NEW YORK (TheStreet) -- Bank of America  (JPM) issued more new credit cards from April through June than in any three-month period since the financial crisis, showing customer confidence that the U.S. economy will continue to improve despite turmoil in Greece and China.

Customers opened 1.3 million new credit card accounts in the second quarter, an 18% gain from a year earlier and the most since the third quarter of 2008, when the subprime lending crisis took down investment banking firm Lehman Brothers and sparked a global economic meltdown. Spending on debit and credit cards increased 3% to $127 billion, Chief Executive Officer Brian Moynihan said on a conference call with analysts.

"Notwithstanding uncertainty in economies outside the United States, we see the U.S. economy continues to steadily improve," Moynihan said, noting that the bank predicts gross-domestic product growth of 3% in each of the third and fourth quarters. "In our middle-market businesses and our commercial businesses, the company's balance sheets are strong and continue to draw loans at higher rates than last quarter."

Residential mortgage and home-equity loans increased 40% from a year earlier to $19.2 billion, helping to more than double net income to $5 billion, or 45 cents a share, the Charlotte, N.C.-based bank said in a statement. Revenue climbed 1.7% to $22.1 billion, topping the average estimate of $21.3 billion from analysts in a Bloomberg survey.

Overall, the quarter was a bright spot for Bank of America, which has faced challenges in the past several years years as it grappled with stricter regulations and fallout from acquisitions during the financial crisis that eventually forced it to accept $45 billion in government bailouts.

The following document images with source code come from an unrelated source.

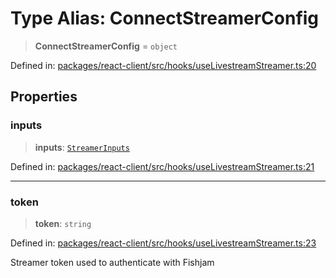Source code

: # Type Alias: ConnectStreamerConfig

> **ConnectStreamerConfig** = `object`

Defined in: [packages/react-client/src/hooks/useLivestreamStreamer.ts:20](https://github.com/fishjam-cloud/web-client-sdk/blob/00cc23b021c6e87a4a0f647ceccc9acb897b5a38/packages/react-client/src/hooks/useLivestreamStreamer.ts#L20)

## Properties

### inputs

> **inputs**: [`StreamerInputs`](StreamerInputs.md)

Defined in: [packages/react-client/src/hooks/useLivestreamStreamer.ts:21](https://github.com/fishjam-cloud/web-client-sdk/blob/00cc23b021c6e87a4a0f647ceccc9acb897b5a38/packages/react-client/src/hooks/useLivestreamStreamer.ts#L21)

***

### token

> **token**: `string`

Defined in: [packages/react-client/src/hooks/useLivestreamStreamer.ts:23](https://github.com/fishjam-cloud/web-client-sdk/blob/00cc23b021c6e87a4a0f647ceccc9acb897b5a38/packages/react-client/src/hooks/useLivestreamStreamer.ts#L23)

Streamer token used to authenticate with Fishjam
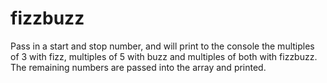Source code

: fizzbuzz
========
Pass in a start and stop number, and will print to the console the multiples of 3 with fizz, multiples of 5 with buzz
and multiples of both with fizzbuzz. The remaining numbers are passed into the array and printed.
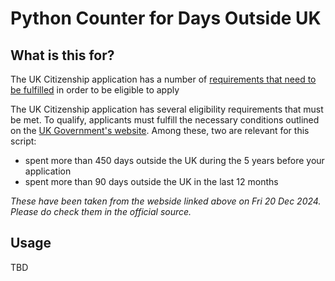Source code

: # Python Counter for Days Outside UK

## What is this for?

The UK Citizenship application has a number of [requirements that need to be fulfilled](https://www.gov.uk/apply-citizenship-indefinite-leave-to-remain) in order to be eligible to apply

The UK Citizenship application has several eligibility requirements that must be met. To qualify, applicants must fulfill the necessary conditions outlined on the [UK Government's website](https://www.gov.uk/apply-citizenship-indefinite-leave-to-remain). Among these, two are relevant for this script:

- spent more than 450 days outside the UK during the 5 years before your application
- spent more than 90 days outside the UK in the last 12 months

*These have been taken from the webside linked above on Fri 20 Dec 2024. Please do check them in the official source.*


## Usage

TBD
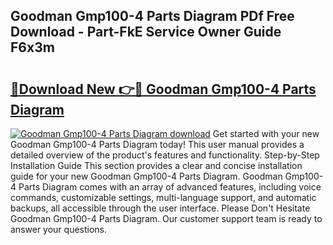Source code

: ## Goodman Gmp100-4 Parts Diagram PDf Free Download - Part-FkE Service Owner Guide F6x3m

# <h2><a href="http://dfj99fy.blite.top/?on=Goodman+Gmp100-4+Parts+Diagram">🔗Download New 👉🔴 Goodman Gmp100-4 Parts Diagram</a></h2>

[![Goodman Gmp100-4 Parts Diagram download](https://i.imgur.com/lujVjoI.png)](http://dfj99fy.blite.top/?on=Goodman+Gmp100-4+Parts+Diagram)
Get started with your new Goodman Gmp100-4 Parts Diagram today! This user manual provides a detailed overview of the product's features and functionality. Step-by-Step Installation Guide This section provides a clear and concise installation guide for your new Goodman Gmp100-4 Parts Diagram. Goodman Gmp100-4 Parts Diagram comes with an array of advanced features, including voice commands, customizable settings, multi-language support, and automatic backups, all accessible through the user interface. Please Don't Hesitate Goodman Gmp100-4 Parts Diagram. Our customer support team is ready to answer your questions.
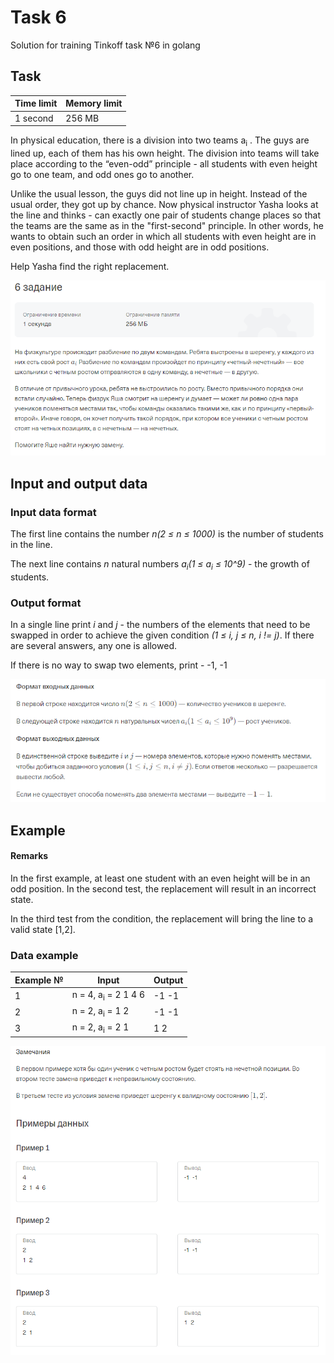 # Task 6
Solution for training Tinkoff task №6 in golang
## Task
| Time limit  | Memory limit|
| ----------- | ----------- |
| 1 second    | 256 MB      |

In physical education, there is a division into two teams a<sub>i</sub> . The guys are lined up, each of them has his own height. 
The division into teams will take place according to the “even-odd” principle - all students with even height go to one team, and odd ones go to another.

Unlike the usual lesson, the guys did not line up in height. Instead of the usual order, they got up by chance.
Now physical instructor Yasha looks at the line and thinks - can exactly one pair of students change places so that the teams are the same as in the "first-second" principle. 
In other words, he wants to obtain such an order in which all students with even height are in even positions, and those with odd height are in odd positions.

Help Yasha find the right replacement.

![Task](/task/task.png "Task")
## Input and output data
### Input data format

The first line contains the number *n(2 ≤ n ≤ 1000)* is the number of students in the line.

The next line contains *n* natural numbers *a<sub>i</sub>(1 ≤ a<sub>i</sub> ≤ 10^9)*  - the growth of students.

### Output format

In a single line print *i* and *j* - the numbers of the elements that need to be swapped in order to achieve the given condition *(1 ≤ i, j ≤ n, i != j)*. If there are several answers, any one is allowed.

If there is no way to swap two elements, print - -1, -1

![Input and output data](/task/input_out.png "Input and output data")

## Example

#### Remarks

In the first example, at least one student with an even height will be in an odd position. In the second test, the replacement will result in an incorrect state.

In the third test from the condition, the replacement will bring the line to a valid state [1,2].

### Data example

| Example № | Input | Output |
| ----------- | ----------- | ----------- |
| 1    | n = 4, a<sub>i</sub> = 2 1 4 6 | -1 -1 |
| 2    | n = 2, a<sub>i</sub> = 1 2 | -1 -1 |
| 3    | n = 2, a<sub>i</sub> = 2 1 | 1 2 |

![Example](/task/example.png "Example")
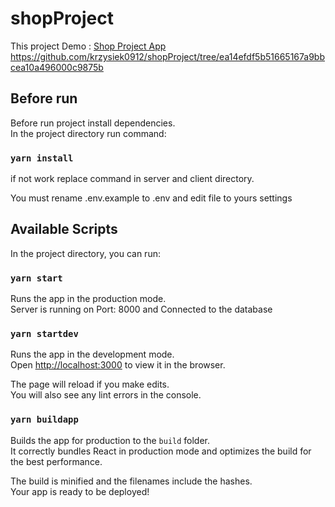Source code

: # shopProject

This project Demo : [Shop Project App](https://shopprojectkb.herokuapp.com/) <br />
https://github.com/krzysiek0912/shopProject/tree/ea14efdf5b51665167a9bbcea10a496000c9875b

## Before run

Before run project install dependencies. <br />
In the project directory run command:

### `yarn install`

if not work replace command in server and client directory. <br />

You must rename .env.example to .env and edit file to yours settings

## Available Scripts

In the project directory, you can run:

### `yarn start`

Runs the app in the production mode. <br />
Server is running on Port: 8000 and Connected to the database

### `yarn startdev`

Runs the app in the development mode.<br />
Open [http://localhost:3000](http://localhost:3000) to view it in the browser.

The page will reload if you make edits.<br />
You will also see any lint errors in the console.

### `yarn buildapp`

Builds the app for production to the `build` folder.<br />
It correctly bundles React in production mode and optimizes the build for the best performance.

The build is minified and the filenames include the hashes.<br />
Your app is ready to be deployed!
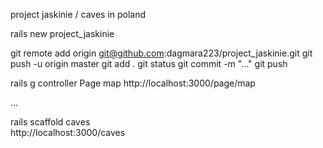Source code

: project jaskinie / caves in poland

rails new project_jaskinie

git remote add origin git@github.com:dagmara223/project_jaskinie.git
git push -u origin master
git add .
git status
git commit -m "..."
git push

rails g controller Page map
http://localhost:3000/page/map

...

rails scaffold caves  
http://localhost:3000/caves

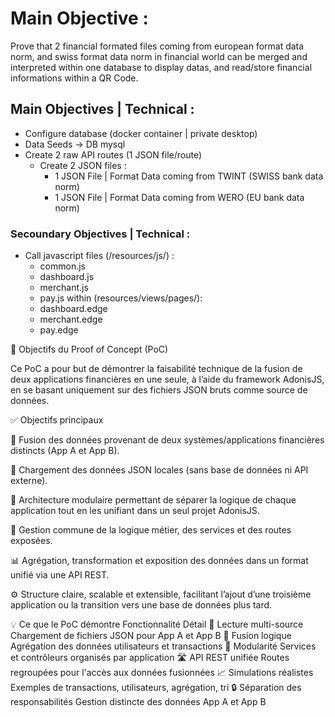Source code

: # Main Objective :
Prove that 2 financial formated files coming from european format data norm, and swiss format data norm in financial world can be merged and interpreted within one database to display datas, and read/store financial informations within a QR Code.  

## Main Objectives | Technical : 
- Configure database (docker container | private desktop)
- Data Seeds -> DB mysql
- Create 2 raw API routes (1 JSON file/route) 
    - Create 2 JSON files :
      - 1 JSON File | Format Data coming from TWINT (SWISS bank data norm)
      - 1 JSON File | Format Data coming from WERO (EU bank data norm)

### Secoundary Objectives | Technical : 
- Call javascript files (/resources/js/) : 
    - common.js
    - dashboard.js
    - merchant.js
    - pay.js
  within (resources/views/pages/):
    - dashboard.edge
    - merchant.edge
    - pay.edge

🧪 Objectifs du Proof of Concept (PoC)

Ce PoC a pour but de démontrer la faisabilité technique de la fusion de deux applications financières en une seule, à l’aide du framework AdonisJS, en se basant uniquement sur des fichiers JSON bruts comme source de données.

✅ Objectifs principaux

🔄 Fusion des données provenant de deux systèmes/applications financières distincts (App A et App B).

📁 Chargement des données JSON locales (sans base de données ni API externe).

🧱 Architecture modulaire permettant de séparer la logique de chaque application tout en les unifiant dans un seul projet AdonisJS.

🔐 Gestion commune de la logique métier, des services et des routes exposées.

📊 Agrégation, transformation et exposition des données dans un format unifié via une API REST.

⚙️ Structure claire, scalable et extensible, facilitant l’ajout d’une troisième application ou la transition vers une base de données plus tard.

💡 Ce que le PoC démontre
Fonctionnalité	Détail
📂 Lecture multi-source	Chargement de fichiers JSON pour App A et App B
🔄 Fusion logique	Agrégation des données utilisateurs et transactions
🧩 Modularité	Services et contrôleurs organisés par application
🛣️ API REST unifiée	Routes regroupées pour l'accès aux données fusionnées
📈 Simulations réalistes	Exemples de transactions, utilisateurs, agrégation, tri
🔒 Séparation des responsabilités	Gestion distincte des données App A et App B
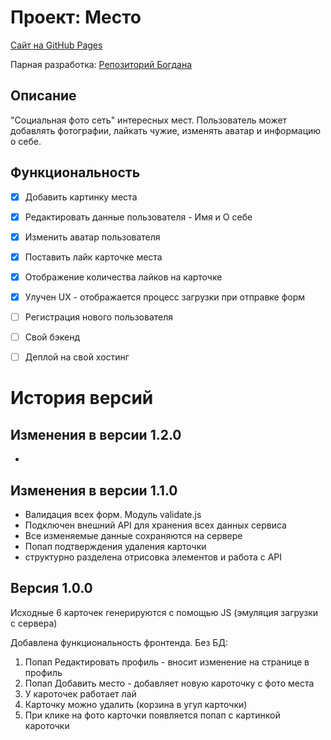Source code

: # Проект: Место

[Сайт на GitHub Pages](https://gvozdenkov.github.io/mesto)

Парная разработка:
[Репозиторий Богдана](https://github.com/julfy-bs)

## Описание

"Социальная фото сеть" интересных мест. Пользователь может добавлять
фотографии, лайкать чужие, изменять аватар и информацию о себе.

## Функциональность

- [x] Добавить картинку места
- [x] Редактировать данные пользователя - Имя и О себе
- [x] Изменить аватар пользователя
- [x] Поставить лайк карточке места
- [x] Отображение количества лайков на карточке
- [x] Улучен UX - отображается процесс загрузки при отправке форм

- [ ] Регистрация нового пользователя
- [ ] Свой бэкенд
- [ ] Деплой на свой хостинг

# История версий

## Изменения в версии 1.2.0

-

## Изменения в версии 1.1.0

- Валидация всех форм. Модуль validate.js
- Подключен внешний API для хранения всех данных сервиса
- Все изменяемые данные сохраняются на сервере
- Попап подтверждения удаления карточки
- структурно разделена отрисовка элементов и работа с API

## Версия 1.0.0

Исходные 6 карточек генерируются с помощью JS (эмуляция загрузки с сервера)

Добавлена функциональность фронтенда. Без БД:

1. Попап Редактировать профиль - вносит изменение на странице в профиль
2. Попап Добавить место - добавляет новую кароточку с фото места
3. У кароточек работает лай
4. Карточку можно удалить (корзина в угул карточки)
5. При клике на фото карточки появляется попап с картинкой кароточки
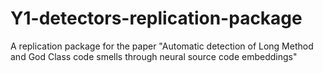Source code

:# Y1-detectors-replication-package
A replication package for the paper "Automatic detection of Long Method and God Class code smells through neural source code embeddings"
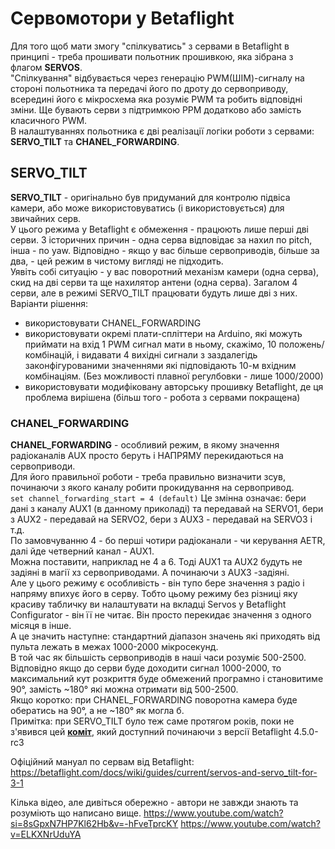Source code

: # Сервомотори у Betaflight

Для того щоб мати змогу "спілкуватись" з сервами в Betaflight в принципі - треба прошивати польотник прошивкою, яка зібрана з флагом **SERVOS**.  
"Спілкування" відбувається через генерацію PWM(ШІМ)-сигналу на стороні польотника та передачі його по дроту до сервоприводу, всередині його є мікросхема яка розуміє PWM та робить відповідні зміни. Ще бувають серви з підтримкою PPM додатково або замість класичного PWM.  
В налаштуваннях польотника є дві реалізації логіки роботи з сервами: **SERVO_TILT** та **CHANEL_FORWARDING**.  

## SERVO_TILT
**SERVO_TILT** - оригінально був придуманий для контролю підвіса камери, або може використовуватись (і використовується) для звичайних серв.  
У цього режима у Betaflight є обмеження - працюють лише перші дві серви. З історичних причин - одна серва відповідає за нахил по pitch, інша - по yaw. Відповідно - якщо у вас більше сервоприводів, більше за два, - цей режим в чистому вигляді не підходить.  
Уявіть собі ситуацію - у вас поворотний механізм камери (одна серва), скид на дві серви та ще нахилятор антени (одна серва). Загалом 4 серви, але в режимі SERVO_TILT працювати будуть лише дві з них.  
Варіанти рішення:
- використовувати CHANEL_FORWARDING
- використовувати окремі плати-спліттери на Arduino, які можуть приймати на вхід 1 PWM сигнал мати в ньому, скажімо, 10 положень/комбінацій, і видавати 4 вихідні сигнали з заздалегідь законфігурованими значеннями які підповідають 10-м вхідним комбінаціям. (Без можливості плавної регулбовки - лише 1000/2000)
- використовувати модифіковану авторську прошивку Betaflight, де ця проблема вирішена (більш того - робота з сервами покращена)

### CHANEL_FORWARDING
**CHANEL_FORWARDING** -  особливий режим, в якому значення радіоканалів AUX просто беруть і НАПРЯМУ перекидаються на сервоприводи.  
Для його правильної роботи - треба правильно визначити зсув, починаючи з якого каналу робити прокидування на сервопривод.  
`set channel_forwarding_start = 4 (default)`
Це змінна означає: бери дані з каналу AUX1 (в данному приколаді) та передавай на SERVO1, бери з AUX2 - передавай на SERVO2, бери з AUX3 - передавай на SERVO3 і т.д.  
По замовчуванню 4 - бо перші чотири радіоканали - чи керування AETR, далі йде четверний канал - AUX1.  
Можна поставити, наприклад не 4 а 6. Тоді AUX1 та AUX2 будуть не задіяні в магії хз сервоприводами. А починаючи з AUX3 -задіяні.  
Але у цього режиму є особливість - він тупо бере значення з радіо і напряму впихує його в серву. Тобто цьому режиму без різниці яку красиву табличку ви налаштувати на вкладці Servos у Betaflight Configurator - він її не читає. Він просто перекидає значення з одного місяця в інше.  
А це значить наступне: стандартний діапазон значень які приходять від пульта лежать в межах 1000-2000 мікросекунд.  
В той час як більшість сервоприводів в наші часи розуміє 500-2500. Відповідно якщо до серви буде доходити сигнал 1000-2000, то максимальний кут розкриття буде обмежений програмно і становитиме 90°, замість ~180° які можна отримати від 500-2500.  
Якщо коротко: при CHANEL_FORWARDING поворотна камера буде обератись на 90°, а не ~180° як могла б.  
Примітка: при SERVO_TILT було теж саме протягом років, поки не з'явився цей [**коміт**](https://github.com/betaflight/betaflight/pull/13451 "коміт"), який доступний починаючи з версії Betaflight 4.5.0-rc3  

Офіційний мануал по сервам від Betaflight: https://betaflight.com/docs/wiki/guides/current/servos-and-servo_tilt-for-3-1

Кілька відео, але дивіться обережно - автори не завжди знають та розуміють що написано вище.
https://www.youtube.com/watch?si=8sGpxN7HP7Kl62Hb&v=-hFveTprcKY
https://www.youtube.com/watch?v=ELKXNrUduYA
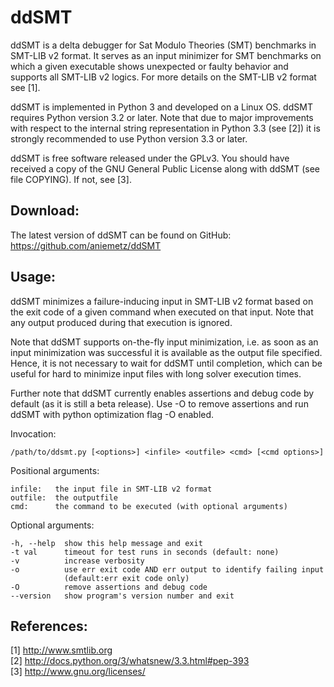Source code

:  ddSMT
===============================================================================

  ddSMT is a delta debugger for Sat Modulo Theories (SMT) benchmarks in
  SMT-LIB v2 format. It serves as an input minimizer for SMT benchmarks on
  which a given executable shows unexpected or faulty behavior and supports
  all SMT-LIB v2 logics. For more details on the SMT-LIB v2 format see [1].

  ddSMT is implemented in Python 3 and developed on a Linux OS. ddSMT requires
  Python version 3.2 or later. Note that due to major improvements with respect
  to the internal string representation in Python 3.3 (see [2]) it is strongly 
  recommended to use Python version 3.3 or later.

  ddSMT is free software released under the GPLv3. You should have received a
  copy of the GNU General Public License along with ddSMT (see file COPYING).
  If not, see [3].


 Download:
-------------------------------------------------------------------------------

  The latest version of ddSMT can be found on GitHub:
  https://github.com/aniemetz/ddSMT
  

 Usage:
-------------------------------------------------------------------------------

  ddSMT minimizes a failure-inducing input in SMT-LIB v2 format based on the
  exit code of a given command when executed on that input. Note that any
  output produced during that execution is ignored.

  Note that ddSMT supports on-the-fly input minimization, i.e. as soon as an
  input minimization was successful it is available as the output file
  specified. Hence, it is not necessary to wait for ddSMT until completion,
  which can be useful for hard to minimize input files with long solver 
  execution times.

  Further note that ddSMT currently enables assertions and debug code by
  default (as it is still a beta release). Use -O to remove assertions and
  run ddSMT with python optimization flag -O enabled.


  Invocation:
    
    /path/to/ddsmt.py [<options>] <infile> <outfile> <cmd> [<cmd options>]


  Positional arguments:

    infile:   the input file in SMT-LIB v2 format  
    outfile:  the outputfile  
    cmd:      the command to be executed (with optional arguments)  

  Optional arguments:

    -h, --help  show this help message and exit  
    -t val      timeout for test runs in seconds (default: none)  
    -v          increase verbosity  
    -o          use err exit code AND err output to identify failing input  
                (default:err exit code only)  
    -O          remove assertions and debug code  
    --version   show program's version number and exit  


 References:
-------------------------------------------------------------------------------

  [1] http://www.smtlib.org  
  [2] http://docs.python.org/3/whatsnew/3.3.html#pep-393  
  [3] http://www.gnu.org/licenses/  

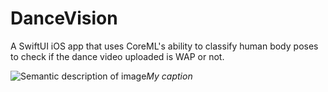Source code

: # DanceVision
A SwiftUI iOS app that uses CoreML's ability to classify human body poses to check if the dance video uploaded is WAP or not.

![Semantic description of image](/WAPorNot?.mp4)*My caption*
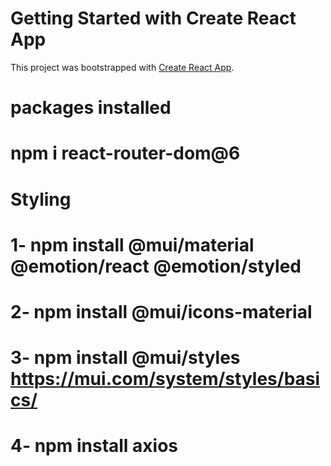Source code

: # Getting Started with Create React App

This project was bootstrapped with [Create React App](https://github.com/facebook/create-react-app).

# packages installed
# npm i react-router-dom@6
 
# Styling
# 1- npm install @mui/material @emotion/react @emotion/styled
# 2- npm install @mui/icons-material 
# 3- npm install @mui/styles       https://mui.com/system/styles/basics/
# 4- npm install axios





 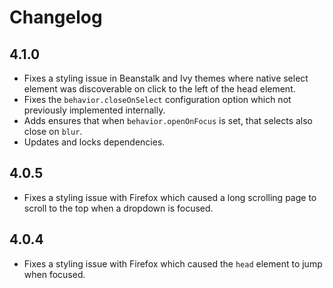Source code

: Changelog
=========

## 4.1.0
- Fixes a styling issue in Beanstalk and Ivy themes where native select element was discoverable on click to the left of the head element.
- Fixes the `behavior.closeOnSelect` configuration option which not previously implemented internally.
- Adds ensures that when `behavior.openOnFocus` is set, that selects also close on `blur`.
- Updates and locks dependencies.

## 4.0.5

- Fixes a styling issue with Firefox which caused a long scrolling page to scroll to the top when a dropdown is focused.

## 4.0.4

- Fixes a styling issue with Firefox which caused the `head` element to jump when focused.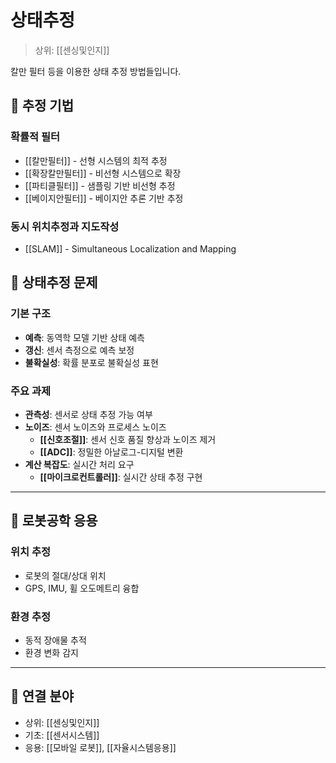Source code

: # 상태추정

> 상위: [[센싱및인지]]

칼만 필터 등을 이용한 상태 추정 방법들입니다.

## 🎯 추정 기법

### 확률적 필터
- [[칼만필터]] - 선형 시스템의 최적 추정
- [[확장칼만필터]] - 비선형 시스템으로 확장
- [[파티클필터]] - 샘플링 기반 비선형 추정
- [[베이지안필터]] - 베이지안 추론 기반 추정

### 동시 위치추정과 지도작성
- [[SLAM]] - Simultaneous Localization and Mapping

## 🔗 상태추정 문제

### 기본 구조
- **예측**: 동역학 모델 기반 상태 예측
- **갱신**: 센서 측정으로 예측 보정
- **불확실성**: 확률 분포로 불확실성 표현

### 주요 과제
- **관측성**: 센서로 상태 추정 가능 여부
- **노이즈**: 센서 노이즈와 프로세스 노이즈
  - **[[신호조절]]**: 센서 신호 품질 향상과 노이즈 제거
  - **[[ADC]]**: 정밀한 아날로그-디지털 변환
- **계산 복잡도**: 실시간 처리 요구
  - **[[마이크로컨트롤러]]**: 실시간 상태 추정 구현

---

## 🔗 로봇공학 응용

### 위치 추정
- 로봇의 절대/상대 위치
- GPS, IMU, 휠 오도메트리 융합

### 환경 추정
- 동적 장애물 추적
- 환경 변화 감지

---

## 🔗 연결 분야
- 상위: [[센싱및인지]]
- 기초: [[센서시스템]]
- 응용: [[모바일 로봇]], [[자율시스템응용]]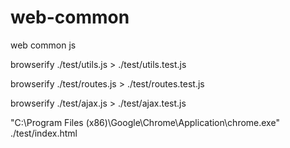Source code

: # web-common
web common js

browserify ./test/utils.js > ./test/utils.test.js

browserify ./test/routes.js > ./test/routes.test.js

browserify ./test/ajax.js > ./test/ajax.test.js

"C:\Program Files (x86)\Google\Chrome\Application\chrome.exe" ./test/index.html

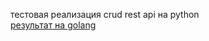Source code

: тестовая реализация crud rest api на python<br>
[результат на golang](https://github.com/webbsalad/go-postgres-api)
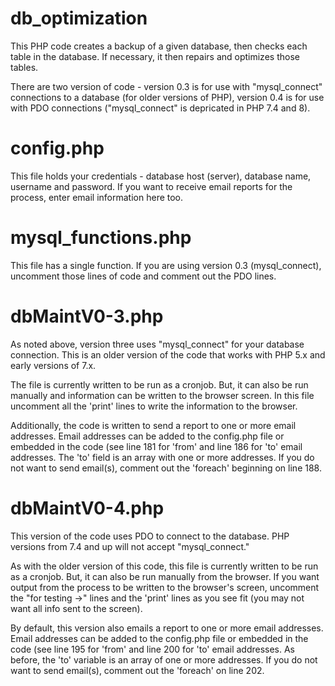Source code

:# db_optimization

This PHP code creates a backup of a given database, then checks each table in the database. If necessary, it then repairs and optimizes those tables.

There are two version of code - version 0.3 is for use with "mysql_connect" connections to a database (for older versions of PHP), version 0.4 is for use with PDO connections ("mysql_connect" is depricated in PHP 7.4 and 8).

# config.php
This file holds your credentials - database host (server), database name, username and password.  If you want to receive email reports for the process, enter email information here too.

# mysql_functions.php
This file has a single function.  If you are using version 0.3 (mysql_connect), uncomment those lines of code and comment out the PDO lines.

# dbMaintV0-3.php
As noted above, version three uses "mysql_connect" for your database connection.  This is an older version of the code that works with PHP 5.x and early versions of 7.x.

The file is currently written to be run as a cronjob.  But, it can also be run manually and information can be written to the browser screen.  In this file uncomment all the 'print' lines to write the information to the browser.

Additionally, the code is written to send a report to one or more email addresses.  Email addresses can be added to the config.php file or embedded in the code (see line 181 for 'from' and line 186 for 'to' email addresses.  The 'to' field is an array with one or more addresses.  If you do not want to send email(s), comment out the 'foreach' beginning on line 188.

# dbMaintV0-4.php
This version of the code uses PDO to connect to the database.  PHP versions from 7.4 and up will not accept "mysql_connect."

As with the older version of this code, this file is currently written to be run as a cronjob.  But, it can also be run manually from the browser.  If you want output from the process to be written to the browser's screen, uncomment the "for testing ->" lines and the 'print' lines as you see fit (you may not want all info sent to the screen).

By default, this version also emails a report to one or more email addresses.  Email addresses can be added to the config.php file or embedded in the code (see line 195 for 'from' and line 200 for 'to' email addresses.  As before, the 'to' variable is an array of one or more addresses.  If you do not want to send email(s), comment out the 'foreach' on line 202.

Bank of America paid $2.5 billion for subprime mortgage-lender Countrywide Financial in early 2008 and $18.5 billion for investment banking firm Merrill Lynch in September, just as Lehman Brothers collapsed.

Bank of America shares rose 2.9% to $17.63 in mid-morning trading on Wednesday, the second-best performance on the KBW Bank Index, a sharp turnaround from the stock's status as of Tuesday as the worst performer this year. 

The bank's mortgage originations increased 44% from a year earlier to $16 billion, CFO Bruce Thompson said on the call. "Although the mortgage pipeline remains solid, it is down 15% from the end of the first quarter, driven by higher rates," he added.

Credit quality in the consumer banking business, Bank of America's largest, improved in the three months through June, and the unit lowered the amount set aside to cover bad credit card and auto loans by $44 million to $506 million, according to the statement. Consumer banking profit overall climbed 4.3%, the bank said, and average deposit balances increased 6% to $545.5 billion.

Despite its credit card growth, Bank of America continues to emphasize responsible lending, Moynihan noted.  "We're not going to open the credit card business in a way that will produce charge-offs later down the road in a way we won't be happy with," he said. "We are driving that growth into the core strong credit quality that we want to have in this company."

The number of mobile banking customers continued to increase as customers shifted away from traditional branches, allowing Consumer Banking to shave 4% from non-interest expenses as it closed some branches and trimmed workers. About 13% of all deposits were handled through mobile devices, compared with 10% a year earlier.

"This business is a good representation of how the company is doing more business while we continue to reduce expenses," Thompson said. "We remain a leader in many aspects of consumer banking, doing business with roughly half of all U.S. households."

Companywide expenses also declined, falling 6% from a year earlier to $13.6 billion, excluding interest and litigation costs. That's the lowest expense base in years, Christopher Mutascio of Keefe, Bruyette & Woods said in a note to clients. Both compensation and non-compensation expenses were better than expected, he said.